AES is a block cipher: it takes as input a block (16 bytes, in the case of AES) and a key (16, 24 or 32 bytes, for AES), and outputs another block (again, 16 bytes). It is a fully deterministic algorithm, fully specified, and everybody in the world ought to obtain the same output block for the same input block and key.
However, you don't encrypt a block, you encrypt a message. The block cipher is only a building element; actual encryption uses a mode of operation which invokes the block cipher repeatedly. There are good modes, and there are bad modes; the goal is to achieve confidentiality of the message as a whole and not leak partial information, such as whether two parts of the message are equal to each other. In particular, if we are to encrypt two messages with the same key, we usually do not want to reveal whether the two messages were identical or not, so something has to change, somewhere, between the two encryptions.

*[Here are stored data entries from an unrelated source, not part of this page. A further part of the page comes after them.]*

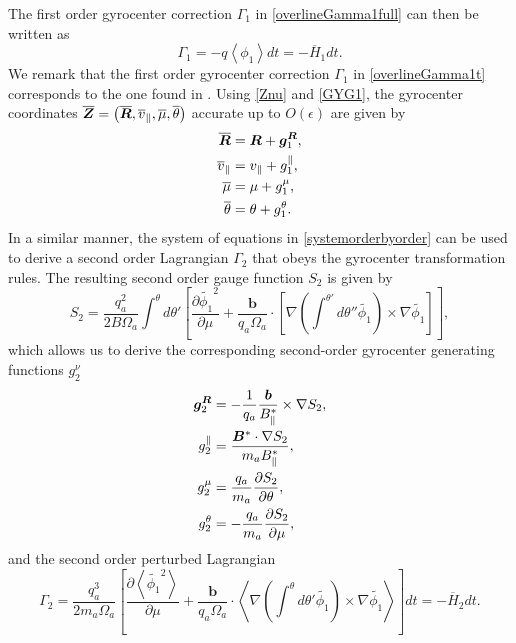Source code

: %
The first order gyrocenter correction ${\Gamma}_1$ in \cref{overlineGamma1full} can then be written as
%
\begin{equation} \label{overlineGamma1t}
{\Gamma}_{1} = - q \left< \phi_1 \right> d t = - \overline H_1 dt.
\end{equation}
%
We remark that the first order gyrocenter correction ${\Gamma}_1$ in \cref{overlineGamma1t} corresponds to the one found in \citet{Brizard2007a,Hahm2009}.
%
Using \cref{Znu} and \cref{GYG1}, the gyrocenter coordinates $\overline{\bm{Z}} = \left( \overline{\bm{R}}, \overline{v}_{\parallel}, \overline{\mu}, \overline{\theta} \right)$ accurate up to $O(\epsilon)$ are given by
%
\begin{equation} \label{GYcoordinates}
\begin{aligned}
\overline{\bm{R} } &= \bm{R}  +\bm{g}^{\bm{R}}_1,\\
 \overline{v}_{\parallel} &= v_{\parallel} + g^{\parallel}_1,  \\
 \overline{\mu}&=\mu+g^{\mu}_1 ,\\
   \overline{\theta} &= \theta  +g^{\theta}_1 .
\end{aligned}
\end{equation}
%
In a similar manner, the system of equations in \cref{systemorderbyorder} can be used to derive a second order Lagrangian $\Gamma_2$ that obeys the gyrocenter transformation rules.
%
%
The resulting second order gauge function $S_2$ is given by
%
\begin{equation}
    S_2 =\frac{q_a^2}{2 B\Omega_a} \int^\theta d \theta' \left[\frac{\partial \widetilde{\phi_1}^2}{\partial \mu}+\frac{\bm b}{q_a \Omega_a}\cdot\left[\nabla \left(\int^{\theta'} d \theta'' \widetilde{\phi_1}\right) \times \nabla \widetilde{\phi_1}\right]\right],
\end{equation}
%
which allows us to derive the corresponding second-order gyrocenter generating functions ${g}_2^\nu$
%
\begin{align}
\bm{g}^{\bm{R}}_2& = -\frac{1}{q_a} \frac{\bm{b}}{B^*_{\parallel}} \times  \nabla  S_2, \label{GYG2R}\\
g^{\parallel}_2& = \frac{ \bm{B}^* \cdot \nabla S_2}{m_a B^*_{\parallel}}, \label{GYG2parallel}\\
g^{\mu}_2& = \frac{q_a}{m_a  } \frac{\partial S_2}{\partial \theta} ,  \\
g^{\theta}_2& =  - \frac{q_a}{m_a  } \frac{\partial S_2}{\partial \mu} , \label{GYG2theta}
\end{align}
%
and the second order perturbed Lagrangian
%
\begin{equation} \label{overlineGamma2}
{\Gamma}_2 =   \frac{q_a^3}{2  m_a \Omega_a }\left[\frac{\partial \left< \widetilde{\phi_1}^2\right>}{\partial \mu}+\frac{\bm b}{q_a \Omega_a}\cdot\left<\nabla \left(\int^\theta d \theta'\widetilde{\phi_1}\right)\times \nabla \widetilde{\phi_1}\right>\right] d t=-\overline H_2 dt.
\end{equation}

Most modes of operation use an initialization vector which is where the non-determinism is injected. Some modes (e.g. GCM or EAX) require only a non-repeating IV; a counter can be fine for them, and can be implicit in some context (e.g. when there are successive messages on a given communication stream, the message number can serve as IV). Some other modes, notably CBC, are secure in all generality only if the IV is chosen randomly, uniformly, with a strong PRNG, and the next IV to use is not already known when the plaintext data is chosen. failure to meet all these requirements has been the source of many problems, e.g. the BEAST attack on SSL.
So one could say that secure symmetric encryption requires at least memory (for instance, to remember a counter value) or randomness. The "memory" can be a common worldwide counter (e.g. current time, but beware clock adjustments !).
If you are ready to tolerate the small leak about whether two given input messages are identical or not, then it is possible to have a fully deterministic, memory-less encryption system, but it will not be compatible with streamed encryption (you have to keep the whole message in memory during the process). Basically you compute a deterministic MAC algorithm over the message (such as HMAC) and use its output as IV. This is a two-pass algorithm, and that's rather unavoidable. If two source messages are identical, then they will yield the same encrypted message, but if they differ anywhere (even on their last bit) then, with high probability, the encrypted messages will be wholly different.
Unfortunately, platforms for which memory and/or randomness are hard requirements (e.g. smart cards) are also platforms where RAM is at a premium, and a two-pass system can be overly expensive.